The 4th edition of the Taragalte Festival celebrating the Sahara and desert culture, held this November 9 to 11 in M’hamid El Ghizlane, Southern Moroccan province of Zagora, paid tribute to the Malian holy city of Timbuktu, which was occupied by the Islamist Ansar Dine group at the beginning of the current year.
The festival organizers explained that they wanted to celebrate this city, dubbed “the city of 333 Saints”, which is classified as a Heritage of Humanity by UNESCO and which is a cradle of African culture and history, as a token of solidarity with its people. Timbuktu was occupied by the Islamists just after its own “Festival au Desert” last January and these Islamists- who advocate a strict interpretation of sharia law-have destroyed several monuments listed as World Heritage and forced thousands into exile.
Inviting artists from northern Mali is a way to express support and solidarity with the region and its inhabitants, organizers said.
They also wanted to celebrate the historical ties between Timbuktu and Taragalte which was the point of departure and arrival of trans-Saharan caravans going or coming from Mali.
Officials of the Timbuktu festival and several musicians and artists from the city who have fled their hometown after northern Mali was occupied by armed groups in early 2012 attended the festival of M’hamid El Ghizlane, formerly known as Taragalte.
These artists’ performance at Taragalte was one of their few shows during the past nine months and provided them with the opportunity to forget, at least momentarily, the ordeal their hometown is going through.
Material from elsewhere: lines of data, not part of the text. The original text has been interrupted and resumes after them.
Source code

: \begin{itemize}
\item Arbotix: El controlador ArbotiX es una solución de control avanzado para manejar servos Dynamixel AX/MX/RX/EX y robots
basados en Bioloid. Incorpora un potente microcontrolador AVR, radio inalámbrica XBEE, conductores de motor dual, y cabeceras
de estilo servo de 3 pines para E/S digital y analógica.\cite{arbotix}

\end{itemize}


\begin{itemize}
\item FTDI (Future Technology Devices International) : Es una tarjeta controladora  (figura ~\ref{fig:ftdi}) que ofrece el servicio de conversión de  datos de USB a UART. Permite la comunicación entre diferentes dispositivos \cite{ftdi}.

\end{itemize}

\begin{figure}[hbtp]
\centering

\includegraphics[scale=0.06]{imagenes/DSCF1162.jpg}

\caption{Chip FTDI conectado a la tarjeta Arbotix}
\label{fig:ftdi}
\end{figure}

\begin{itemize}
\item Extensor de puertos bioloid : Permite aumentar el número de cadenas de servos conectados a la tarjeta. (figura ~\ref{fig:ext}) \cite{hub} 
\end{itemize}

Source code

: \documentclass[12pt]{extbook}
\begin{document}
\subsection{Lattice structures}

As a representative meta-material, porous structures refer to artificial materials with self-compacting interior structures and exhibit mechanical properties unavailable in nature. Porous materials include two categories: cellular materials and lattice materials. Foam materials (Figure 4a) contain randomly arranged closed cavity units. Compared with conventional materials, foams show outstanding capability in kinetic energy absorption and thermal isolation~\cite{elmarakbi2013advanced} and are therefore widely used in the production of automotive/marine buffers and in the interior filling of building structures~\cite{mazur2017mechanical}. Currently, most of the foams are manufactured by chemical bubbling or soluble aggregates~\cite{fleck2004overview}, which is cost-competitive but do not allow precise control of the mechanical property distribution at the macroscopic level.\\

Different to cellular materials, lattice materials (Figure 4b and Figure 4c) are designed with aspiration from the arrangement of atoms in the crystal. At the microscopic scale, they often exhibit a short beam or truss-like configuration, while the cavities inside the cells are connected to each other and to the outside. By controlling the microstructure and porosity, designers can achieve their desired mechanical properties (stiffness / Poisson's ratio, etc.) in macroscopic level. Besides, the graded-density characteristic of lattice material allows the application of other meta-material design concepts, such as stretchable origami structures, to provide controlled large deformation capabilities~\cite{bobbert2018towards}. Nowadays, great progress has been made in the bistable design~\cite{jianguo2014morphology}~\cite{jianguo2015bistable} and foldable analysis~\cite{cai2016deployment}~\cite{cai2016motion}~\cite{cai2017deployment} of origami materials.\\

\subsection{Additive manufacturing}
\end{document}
Founder and director of the Timbuktu “Festival au Desert”, Mohamed Aly Ansar, ask as “Manny”, who attended the event told the media that due to poor security conditions, the Timbuktu festival will be replaced by a “caravan for peace and national unity,” probably next February. The idea is to have the Malian artists who are now living in exile in Mauritania, Burkina Faso or Niger participate in the caravan that will be crowned by a big concert at Oursi near Ouagadougou (Burkina Faso). For Manny, the main goal of the caravan is to spread a message of unity and tolerance.
The Taragalte Festival, initiated by a team of young Moroccan descendents of Sahrawi nomads, seeks to highlight the heritage of the desert, to foster awareness to the need to preserve the environment and the region natural resources and oases, to encourage intercultural exchange and to promote sustainable tourism. Also, the event provides opportunity to remember the time when trade caravans were crossing the Sahara between Algeria, Morocco, Mauritania and Mali and the strategic position M’Hamid El Ghizlanen, or the gateway to the Sahara as it is called, was then holding.
The Taragalte Festival, held this year under the theme “Woman of the Desert”, featured besides the performances by artists and singers from Mali, Mauritania, Morocco and even France, exhibitions, workshops and roundtables on desert related topics.